In the latest twist, the City of Portland has announced that it will not issue a municipal permit that the federal government needs to open the historic building up for private parking spaces for the federal appeals court judges who work there. The judges, on the U.S. Court of Appeals for the Ninth Circuit, say they want the in-house parking for security reasons, but the parking change, along with the forced removal of the Post Office from the building, has many of us locals hopping mad.
The feds apparently don't need city permission to renovate the structure, but they do need one to move the existing driveway (which I guess postal vehicles were previously using). And what they didn't count on is the fact that the commissioner who heads of the city's transportation bureau, which governs the public's right of way over the sidewalks, is running for mayor.
Jim Francesconi, the commish in question, has stated flatly that the city won't grant the permit, period. The new driveway would have the judges making a left turn off SW Morrison Street, and in doing so they would be crossing over not just the sidewalk but also the light-rail tracks. That would be a no-no for any other landlord, says Jim F., and the U.S. General Services Administration isn't getting an exception.
Bully for him! As was well pointed out by Bix over the weekend, with this maneuver, Francesconi one-ups his likely rival for the mayoral position, Congressman Earl Blumenauer, who opposed the parking and the Post Office move but has lately thrown in the towel. Since his House colleague, David Wu, supports the entire federal plan, and since the courthouse is technically in Wu's district, not Blumenauer's, Earl of the Pearl has had to back off.
Enter Francesconi, who's made enough smart moves lately to make him look like an attractive choice for my vote. (Interestingly, some of the city's public statements on the courthouse have come from Francesconi aide Michael Harrison, who as I recall previously worked for Blumenauer.)
However the permitting flap turns out, the city's action points out the futility of trying to make the Pioneer really secure.
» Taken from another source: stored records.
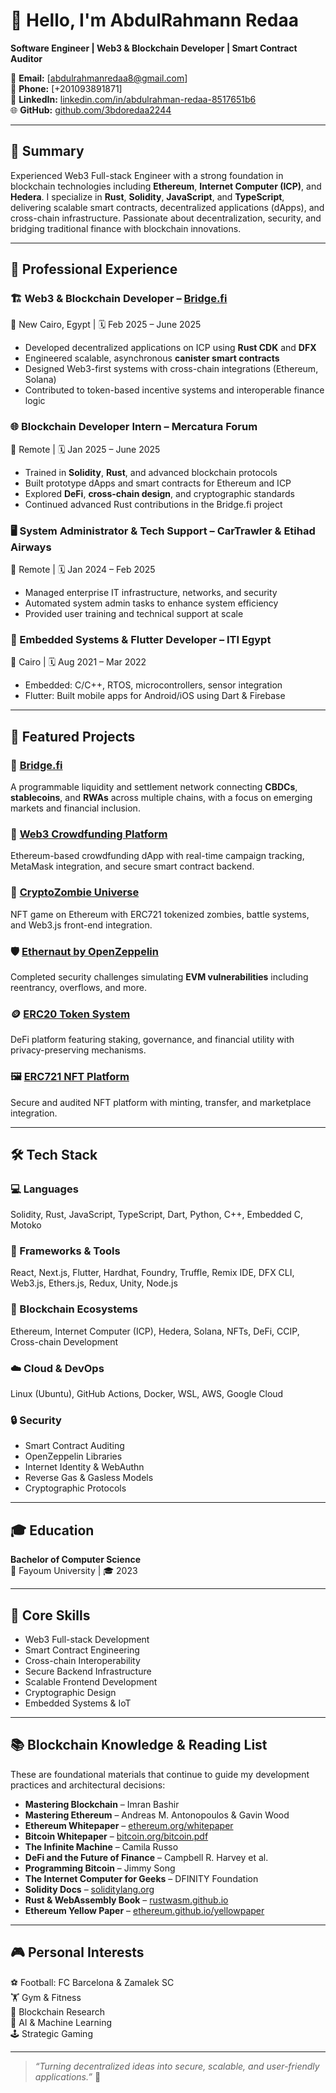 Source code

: # 👋 Hello, I'm AbdulRahmann Redaa  
**Software Engineer | Web3 & Blockchain Developer | Smart Contract Auditor**

📧 **Email:** [abdulrahmanredaa8@gmail.com]  
📱 **Phone:** [+201093891871]  
🔗 **LinkedIn:** [linkedin.com/in/abdulrahman-redaa-8517651b6](https://www.linkedin.com/in/abdulrahman-redaa-8517651b6)  
🌐 **GitHub:** [github.com/3bdoredaa2244](https://github.com/3bdoredaa2244)

---

## 🚀 Summary  
Experienced Web3 Full-stack Engineer with a strong foundation in blockchain technologies including **Ethereum**, **Internet Computer (ICP)**, and **Hedera**. I specialize in **Rust**, **Solidity**, **JavaScript**, and **TypeScript**, delivering scalable smart contracts, decentralized applications (dApps), and cross-chain infrastructure. Passionate about decentralization, security, and bridging traditional finance with blockchain innovations.

---

## 💼 Professional Experience  

### 🏗️ Web3 & Blockchain Developer – [Bridge.fi](https://github.com/3bdoredaa2244/Bridge.fi)  
📍 New Cairo, Egypt | 🗓️ Feb 2025 – June 2025  
- Developed decentralized applications on ICP using **Rust CDK** and **DFX**  
- Engineered scalable, asynchronous **canister smart contracts**  
- Designed Web3-first systems with cross-chain integrations (Ethereum, Solana)  
- Contributed to token-based incentive systems and interoperable finance logic  

### 🌐 Blockchain Developer Intern – Mercatura Forum  
📍 Remote | 🗓️ Jan 2025 – June 2025  
- Trained in **Solidity**, **Rust**, and advanced blockchain protocols  
- Built prototype dApps and smart contracts for Ethereum and ICP  
- Explored **DeFi**, **cross-chain design**, and cryptographic standards  
- Continued advanced Rust contributions in the Bridge.fi project  

### 🖥️ System Administrator & Tech Support – CarTrawler & Etihad Airways  
📍 Remote | 🗓️ Jan 2024 – Feb 2025  
- Managed enterprise IT infrastructure, networks, and security  
- Automated system admin tasks to enhance system efficiency  
- Provided user training and technical support at scale  

### 🔧 Embedded Systems & Flutter Developer – ITI Egypt  
📍 Cairo | 🗓️ Aug 2021 – Mar 2022  
- Embedded: C/C++, RTOS, microcontrollers, sensor integration  
- Flutter: Built mobile apps for Android/iOS using Dart & Firebase  

---

## 🧪 Featured Projects  

### 🧱 [Bridge.fi](https://github.com/3bdoredaa2244/Bridge.fi)  
A programmable liquidity and settlement network connecting **CBDCs**, **stablecoins**, and **RWAs** across multiple chains, with a focus on emerging markets and financial inclusion.

### 💸 [Web3 Crowdfunding Platform](https://github.com/3bdoredaa2244/Web3-Blockchain-Crowdfunding-Platform)  
Ethereum-based crowdfunding dApp with real-time campaign tracking, MetaMask integration, and secure smart contract backend.

### 🧟 [CryptoZombie Universe](https://github.com/3bdoredaa2244/Blockchain_CryptoZombie_Universe)  
NFT game on Ethereum with ERC721 tokenized zombies, battle systems, and Web3.js front-end integration.

### 🛡️ [Ethernaut by OpenZeppelin](https://github.com/3bdoredaa2244/Ethernaut-OpenZeppelin)  
Completed security challenges simulating **EVM vulnerabilities** including reentrancy, overflows, and more.

### 🪙 [ERC20 Token System](https://github.com/3bdoredaa2244/ERC20_Token)  
DeFi platform featuring staking, governance, and financial utility with privacy-preserving mechanisms.

### 🖼️ [ERC721 NFT Platform](https://github.com/3bdoredaa2244/ERC_721)  
Secure and audited NFT platform with minting, transfer, and marketplace integration.

---

## 🛠️ Tech Stack  

### 💻 Languages  
Solidity, Rust, JavaScript, TypeScript, Dart, Python, C++, Embedded C, Motoko  

### 🧰 Frameworks & Tools  
React, Next.js, Flutter, Hardhat, Foundry, Truffle, Remix IDE, DFX CLI, Web3.js, Ethers.js, Redux, Unity, Node.js  

### 🔗 Blockchain Ecosystems  
Ethereum, Internet Computer (ICP), Hedera, Solana, NFTs, DeFi, CCIP, Cross-chain Development  

### ☁️ Cloud & DevOps  
Linux (Ubuntu), GitHub Actions, Docker, WSL, AWS, Google Cloud  

### 🔒 Security  
- Smart Contract Auditing  
- OpenZeppelin Libraries  
- Internet Identity & WebAuthn  
- Reverse Gas & Gasless Models  
- Cryptographic Protocols  

---

## 🎓 Education  
**Bachelor of Computer Science**  
📍 Fayoum University | 🎓 2023  

---

## 🌟 Core Skills  
- Web3 Full-stack Development  
- Smart Contract Engineering  
- Cross-chain Interoperability  
- Secure Backend Infrastructure  
- Scalable Frontend Development  
- Cryptographic Design  
- Embedded Systems & IoT  

---

## 📚 Blockchain Knowledge & Reading List  

These are foundational materials that continue to guide my development practices and architectural decisions:

- **Mastering Blockchain** – Imran Bashir  
- **Mastering Ethereum** – Andreas M. Antonopoulos & Gavin Wood  
- **Ethereum Whitepaper** – [ethereum.org/whitepaper](https://ethereum.org/en/whitepaper/)  
- **Bitcoin Whitepaper** – [bitcoin.org/bitcoin.pdf](https://bitcoin.org/bitcoin.pdf)  
- **The Infinite Machine** – Camila Russo  
- **DeFi and the Future of Finance** – Campbell R. Harvey et al.  
- **Programming Bitcoin** – Jimmy Song  
- **The Internet Computer for Geeks** – DFINITY Foundation  
- **Solidity Docs** – [soliditylang.org](https://docs.soliditylang.org/en/latest/)  
- **Rust & WebAssembly Book** – [rustwasm.github.io](https://rustwasm.github.io/book/)  
- **Ethereum Yellow Paper** – [ethereum.github.io/yellowpaper](https://ethereum.github.io/yellowpaper/paper.pdf)

---

## 🎮 Personal Interests  
⚽ Football: FC Barcelona & Zamalek SC  
🏋️ Gym & Fitness  
🔗 Blockchain Research  
🤖 AI & Machine Learning  
🕹️ Strategic Gaming  

---

> *“Turning decentralized ideas into secure, scalable, and user-friendly applications.”* 🚀

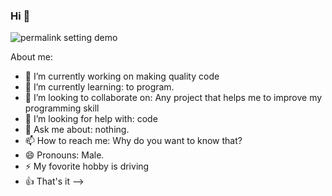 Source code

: ### Hi  👋

![permalink setting demo](https://media2.giphy.com/media/LlKN0pAfAduGRYWdbQ/giphy.gif?cid=ecf05e47qsb8beogo32h1o4ud2d5uodq809s7td0xkzy5v1u&rid=giphy.gif&ct=g)


About me:

- 🔭 I’m currently working on making quality code
- 🌱 I’m currently learning: to program.
- 👯 I’m looking to collaborate on: Any project that helps me to improve my programming skill
- 🤔 I’m looking for help with: code
- 💬 Ask me about: nothing.
- 📫 How to reach me: Why do you want to know that?
- 😄 Pronouns: Male.
- ⚡ My fovorite hobby is driving
- 👍 That's it
--> 
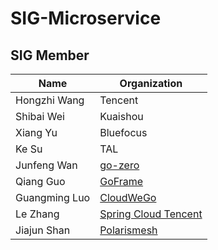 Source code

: # SIG-Microservice


## SIG Member

| Name          | Organization         |
| ------------- | -------------------- |
| Hongzhi Wang  | Tencent   |
| Shibai Wei    | Kuaishou  |
| Xiang Yu      | Bluefocus |
| Ke Su         | TAL       |
| Junfeng Wan   | [go-zero](https://github.com/zeromicro)   |
| Qiang Guo     | [GoFrame](https://github.com/gogf)        |
| Guangming Luo | [CloudWeGo](https://github.com/cloudwego) |
| Le Zhang      | [Spring Cloud Tencent](https://github.com/Tencent/spring-cloud-tencent) |
| Jiajun Shan   | [Polarismesh](https://github.com/polarismesh) |
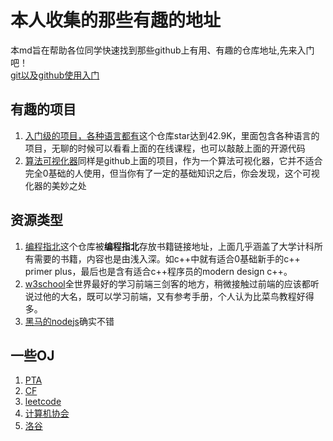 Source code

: # 本人收集的那些有趣的地址
本md旨在帮助各位同学快速找到那些github上有用、有趣的仓库地址,先来入门吧！  
[git以及github使用入门](https://blog.csdn.net/zaishuiyifangxym/category_9991200.html)
## 有趣的项目
1. [入门级的项目，各种语言都有](https://github.com/521xueweihan/HelloGitHub)这个仓库star达到42.9K，里面包含各种语言的项目，无聊的时候可以看看上面的在线课程，也可以敲敲上面的开源代码  
2. [算法可视化器](https://algorithm-visualizer.org/)同样是github上面的项目，作为一个算法可视化器，它并不适合完全0基础的人使用，但当你有了一定的基础知识之后，你会发现，这个可视化器的美妙之处  
## 资源类型
1. [编程指北](https://github.com/imarvinle/awesome-cs-books)这个仓库被**编程指北**存放书籍链接地址，上面几乎涵盖了大学计科所有需要的书籍，内容也是由浅入深。如c++中就有适合0基础新手的c++ primer plus，最后也是含有适合c++程序员的modern design c++。  
2. [w3school](https://www.w3school.com.cn/)全世界最好的学习前端三剑客的地方，稍微接触过前端的应该都听说过他的大名，既可以学习前端，又有参考手册，个人认为比菜鸟教程好得多。  
3. [黑马的nodejs](https://www.bilibili.com/video/BV1Ns411N7HU?share_source=copy_web)确实不错
## 一些OJ
1. [PTA](https://pintia.cn/problem-sets?tab=0)
2. [CF](https://codeforces.com/profile/fdgger)
3. [leetcode](https://leetcode-cn.com/)
4. [计算机协会](https://passport.ccf.org.cn/sso/platform)
5. [洛谷](https://www.luogu.com.cn/)
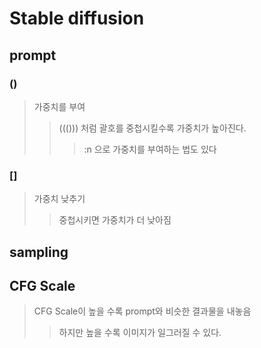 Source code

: # Stable diffusion

## prompt

### ()

> 가중치를 부여
>
> > ((())) 처럼 괄호를 중첩시킬수록 가중치가 높아진다.
> >
> > > :n 으로 가중치를 부여하는 법도 있다

### []

> 가중치 낮추기
>
> > 중첩시키면 가중치가 더 낮아짐

## sampling

## CFG Scale

> CFG Scale이 높을 수록 prompt와 비슷한 결과물을 내놓음
>
> > 하지만 높을 수록 이미지가 일그러질 수 있다.
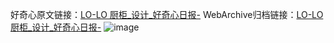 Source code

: 好奇心原文链接：[LO-LO 厨柜_设计_好奇心日报-](https://www.qdaily.com/articles/5496.html)
WebArchive归档链接：[LO-LO 厨柜_设计_好奇心日报-](http://web.archive.org/web/20190623164908/https://www.qdaily.com/articles/5496.html)
![image](http://ww3.sinaimg.cn/large/007d5XDply1g3wh869f65j30u03cm4e4) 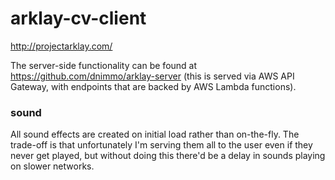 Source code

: # arklay-cv-client

http://projectarklay.com/

The server-side functionality can be found at https://github.com/dnimmo/arklay-server (this is served via AWS API Gateway, with endpoints that are backed by AWS Lambda functions).


### sound

All sound effects are created on initial load rather than on-the-fly. The trade-off is that unfortunately I'm serving them all to the user even if they never get played, but without doing this there'd be a delay in sounds playing on slower networks.
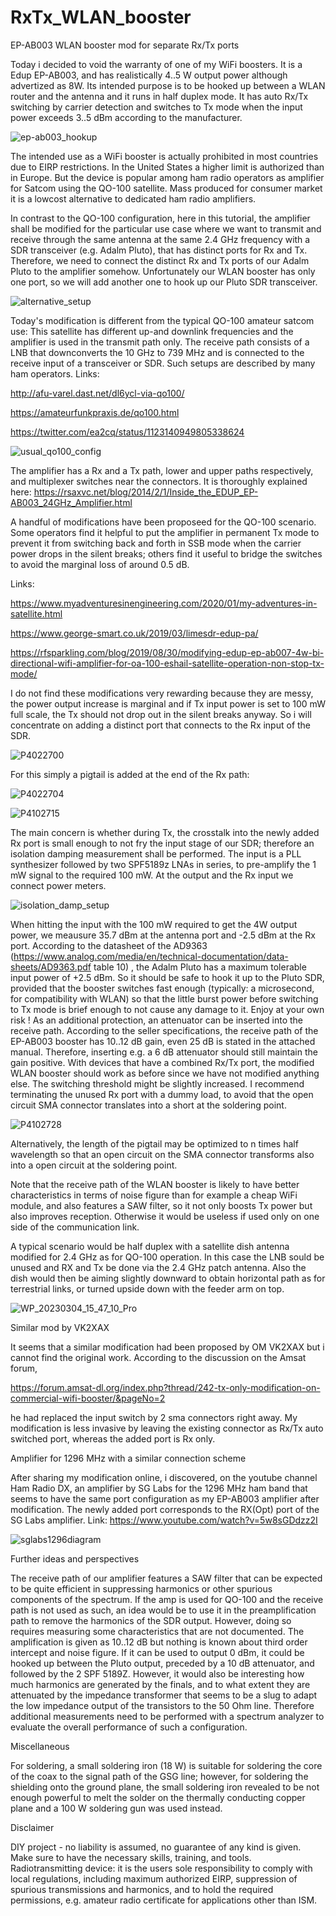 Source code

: # RxTx_WLAN_booster
EP-AB003 WLAN booster mod for separate Rx/Tx ports

Today i decided to void the warranty of one of my WiFi boosters. It is a Edup EP-AB003, and has realistically 4..5 W output power although advertized as 8W. Its intended purpose is to be hooked up between a WLAN router and the antenna and it runs in half duplex mode. It has auto Rx/Tx switching by carrier detection and switches to Tx mode when the input power exceeds 3..5 dBm according to the manufacturer. 

![ep-ab003_hookup](https://user-images.githubusercontent.com/96028811/233800172-9518cb59-a7c8-4ad1-9c91-9f954610669c.jpg)

The intended use as a WiFi booster is actually prohibited in most countries due to EIRP restrictions. In the United States a higher limit is authorized than in Europe. But the device is popular among ham radio operators as amplifier for Satcom using the QO-100 satellite. Mass produced for consumer market it is a lowcost alternative to dedicated ham radio amplifiers.

In contrast to the QO-100 configuration, here in this tutorial, the amplifier shall be modified for the particular use case where we want to transmit and receive through the same antenna at the same 2.4 GHz frequency with a SDR transceiver (e.g. Adalm Pluto), that has distinct ports for Rx and Tx. Therefore, we need to connect the distinct Rx and Tx ports of our Adalm Pluto to the amplifier somehow. Unfortunately our WLAN booster has only one port, so we will add another one to hook up our Pluto SDR transceiver.

![alternative_setup](https://user-images.githubusercontent.com/96028811/233623075-46de323f-067d-4cb7-bbc3-eeb35f3bb465.jpg)


Today's modification is different from the typical QO-100 amateur satcom use: This satellite has different up-and downlink frequencies and the amplifier is used in the transmit path only. The receive path consists of a LNB that downconverts the 10 GHz to 739 MHz and is connected to the receive input of a transceiver or SDR. Such setups are described by many ham operators. Links:

http://afu-varel.dast.net/dl6ycl-via-qo100/

https://amateurfunkpraxis.de/qo100.html

https://twitter.com/ea2cq/status/1123140949805338624

![usual_qo100_config](https://user-images.githubusercontent.com/96028811/231276602-08e6c666-9b68-42cc-bfd7-4a939a21beac.jpg)


The amplifier has a Rx and a Tx path, lower and upper paths respectively, and multiplexer switches near the connectors. It is thoroughly explained here:
https://rsaxvc.net/blog/2014/2/1/Inside_the_EDUP_EP-AB003_24GHz_Amplifier.html

 A handful of modifications have been proposeed for the QO-100 scenario. Some operators find it helpful to put the amplifier in permanent Tx mode to prevent it from switching back and forth in SSB mode when the carrier power drops in the silent breaks; others find it useful to bridge the switches to avoid the marginal loss of around 0.5 dB.
 
Links:

https://www.myadventuresinengineering.com/2020/01/my-adventures-in-satellite.html

https://www.george-smart.co.uk/2019/03/limesdr-edup-pa/

https://rfsparkling.com/blog/2019/08/30/modifying-edup-ep-ab007-4w-bi-directional-wifi-amplifier-for-oa-100-eshail-satellite-operation-non-stop-tx-mode/


I do not find these modifications very rewarding because they are messy, the power output increase is marginal and if Tx input power is set to 100 mW full scale, the Tx should not drop out in the silent breaks anyway. So i will concentrate on adding a distinct port that connects to the Rx input of the SDR.

![P4022700](https://user-images.githubusercontent.com/96028811/231276899-d7849688-a6c9-4a83-8800-4f614ad572c6.JPG)

For this simply a pigtail is added at the end of the Rx path:

![P4022704](https://user-images.githubusercontent.com/96028811/231277107-f3b4ecd0-afe9-4419-88d8-c29470e04dea.JPG)

![P4102715](https://user-images.githubusercontent.com/96028811/231277157-b37cafb6-b07a-4fc9-aeca-1f7e48016013.jpg)


The main concern is whether during Tx, the crosstalk into the newly added Rx port is small enough to not fry the input stage of our SDR; therefore an isolation damping measurement shall be performed. The input is a PLL synthesizer followed by two SPF5189z LNAs in series, to pre-amplify the 1 mW signal to the required 100 mW. At the output and the Rx input we connect power meters.

![isolation_damp_setup](https://user-images.githubusercontent.com/96028811/231277258-b1d405d1-59f2-43fb-ad53-2e3216d15fbe.jpg)

When hitting the input with the 100 mW required to get the 4W output power, we meausure 35.7 dBm at the antenna port and -2.5 dBm at the Rx port.  According to the datasheet of the AD9363 (https://www.analog.com/media/en/technical-documentation/data-sheets/AD9363.pdf table 10) , the Adalm Pluto has a maximum tolerable input power of +2.5 dBm. So it should be safe to hook it up to the Pluto SDR, provided that the booster switches fast enough (typically: a microsecond, for compatibility with WLAN) so that the little burst power before switching to Tx mode is brief enough to not cause any damage to it. Enjoy at your own risk ! As an additional protection, an attenuator can be inserted into the receive path. According to the seller specifications, the receive path of the EP-AB003 booster has 10..12 dB gain, even 25 dB is stated in the attached manual. Therefore, inserting e.g. a 6 dB attenuator should still maintain the gain positive. With devices that have a combined Rx/Tx port, the modified WLAN booster should work as before since we have not modified anything else. The switching threshold might be slightly increased. I recommend terminating the unused Rx port with a dummy load, to avoid that the open circuit SMA connector translates into a short at the soldering point.

![P4102728](https://user-images.githubusercontent.com/96028811/231277491-6d50c383-fec2-4d53-bca8-16491237cb84.jpg)

Alternatively, the length of the pigtail may be optimized to n times half wavelength so that an open circuit on the SMA connector transforms also into a open circuit at the soldering point.

Note that the receive path of the WLAN booster is likely to have better characteristics in terms of noise figure than for example a cheap WiFi module, and also features a SAW filter, so it not only boosts Tx power but also improves reception. Otherwise it would be useless if used only on one side of the communication link.

A typical scenario would be half duplex with a satellite dish antenna modified for 2.4 GHz as for QO-100 operation. In this case the LNB sould be unused and RX and Tx be done via the 2.4 GHz patch antenna. Also the dish would then be aiming slightly downward to obtain horizontal path as for terrestrial links, or turned upside down with the feeder arm on top.

![WP_20230304_15_47_10_Pro](https://user-images.githubusercontent.com/96028811/231277669-237445d3-3e47-4b5e-8d8a-8af53bd31fcc.jpg)

Similar mod by VK2XAX

It seems that a similar modification had been proposed by OM VK2XAX but i cannot find the original work. According to the discussion on the Amsat forum, 

https://forum.amsat-dl.org/index.php?thread/242-tx-only-modification-on-commercial-wifi-booster/&pageNo=2

he had replaced the input switch by 2 sma connectors right away. My modification is less invasive by leaving the existing connector as Rx/Tx auto switched port, whereas the added port is Rx only.


Amplifier for 1296 MHz with a similar connection scheme

After sharing my modification online, i discovered, on the youtube channel Ham Radio DX, an amplifier by SG Labs for the 1296 MHz ham band that seems to have the same port configuration as my EP-AB003 amplifier after modification. The newly added port corresponds to the RX(Opt) port of the SG Labs amplifier. Link: https://www.youtube.com/watch?v=5w8sGDdzz2I

![sglabs1296diagram](https://user-images.githubusercontent.com/96028811/233620261-95f4f8d6-a22b-4830-b803-237896f96946.jpg)


Further ideas and perspectives

The receive path of our amplifier features a SAW filter that can be expected to be quite efficient in suppressing harmonics or other spurious components of the spectrum. If the amp is used for QO-100 and the receive path is not used as such, an idea would be to use it in the preamplification path to remove the harmonics of the SDR output. However, doing so requires measuring some characteristics that are not documented. The amplification is given as 10..12 dB but nothing is known about third order intercept and noise figure. If it can be used to output 0 dBm, it could be hooked up between the Pluto output, preceded by a 10 dB attenuator, and followed by the 2 SPF 5189Z. However, it would also be interesting how much harmonics are generated by the finals, and to what extent they are attenuated by the impedance transformer that seems to be a slug to adapt the low impedance output of the transistors to the 50 Ohm line. Therefore additional measurements need to be performed with a spectrum analyzer to evaluate the overall performance of such a configuration.


Miscellaneous

For soldering, a small soldering iron (18 W) is suitable for soldering the core of the coax to the signal path of the GSG line; however, for soldering the shielding onto the ground plane, the small soldering iron revealed to be not enough powerful to melt the solder on the thermally conducting copper plane and a 100 W soldering gun was used instead.


Disclaimer

DIY project - no liability is assumed, no guarantee of any kind is given. Make sure to have the necessary skills, training, and tools. Radiotransmitting device: it is the users sole responsibility to comply with local regulations, including maximum authorized EIRP, suppression of spurious transmissions and harmonics, and to hold the required permissions, e.g. amateur radio certificate for applications other than ISM.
It's a 19th Century building in the middle of a busy, busy downtown. Unless you close off the streets around it, which will never happen, it's always going to be vulnerable to terrorists. The judges having to walk a few blocks from a public garage isn't the real problem.
It's sad, but maybe in this day and age the Ninth Circuit belongs in a different building entirely. As I've said before, there are lower profile, less-targeted agencies who would make great tenants for the Pioneer Courthouse. The general public would get the building back. And there could be a Post Office on the main floor, for which the building was designed more than a century ago.